The Australian Consumer Law (ACL) prohibits businesses from making false or misleading representations about the country of origin of goods. A representation can include words, a picture or both, attached to the goods (ie label) or in promotional material. Claims can include, ‘made in’, ‘product of’, ‘produce of’, ‘produced in’, ‘grown in’ or the use of a particular logo. The criteria for claims only apply to countries not regions such as ‘made in California’.

For a business to claim goods are ‘made in’ or ‘manufactured in’ a certain country:

  • the goods must be substantially transformed in that country, and
  • 50% or more of the total cost of producing or manufacturing the goods must be made in that country. (Total cost of producing the goods includes materials, labour and overheads.)

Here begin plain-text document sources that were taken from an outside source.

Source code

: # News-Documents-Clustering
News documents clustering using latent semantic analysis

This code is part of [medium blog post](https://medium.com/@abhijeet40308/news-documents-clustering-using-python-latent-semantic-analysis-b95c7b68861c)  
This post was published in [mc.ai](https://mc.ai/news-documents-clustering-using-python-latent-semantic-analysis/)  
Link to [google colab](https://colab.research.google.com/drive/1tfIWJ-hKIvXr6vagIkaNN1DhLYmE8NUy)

To be considered as ‘substantially transformed’ the product has to undergo a fundamental change in that country. The change can be to the appearance, operation or purpose: for example, milling flour from wheat.

'Product of' claims

For a business to claim goods are ‘produced in’, ‘produce of’ or ‘product of’ a specific country, all or virtually all of the production or manufacturing must happen in that country, or all of the significant ingredients or components must come from that country.

'Grown in' claims

A business can claim goods are ‘grown in’ a particular country when:

  • at least 50% of total weight comprises ingredients or components grown and processed in that country
  • virtually all production or manufacturing processes happen in that countryeach significant ingredient or significant component was grown and produced in that country.


Making false or misleading representations about the country of origin is an offence and carries maximum criminal penalties of $220,000 for individuals and $1.1 million for a body corporate.

Civil remedies for the same amount apply. Other civil remedies include:

  • injunctions
  • damages
  • compensation
  • orders for non-party consumers
  • corrective advertising orders
  • adverse publicity orders
  • disqualification orders.

Consumer protection agencies can accept court-enforceable undertakings, issue infringement notices, substantiation notices and public warning notices.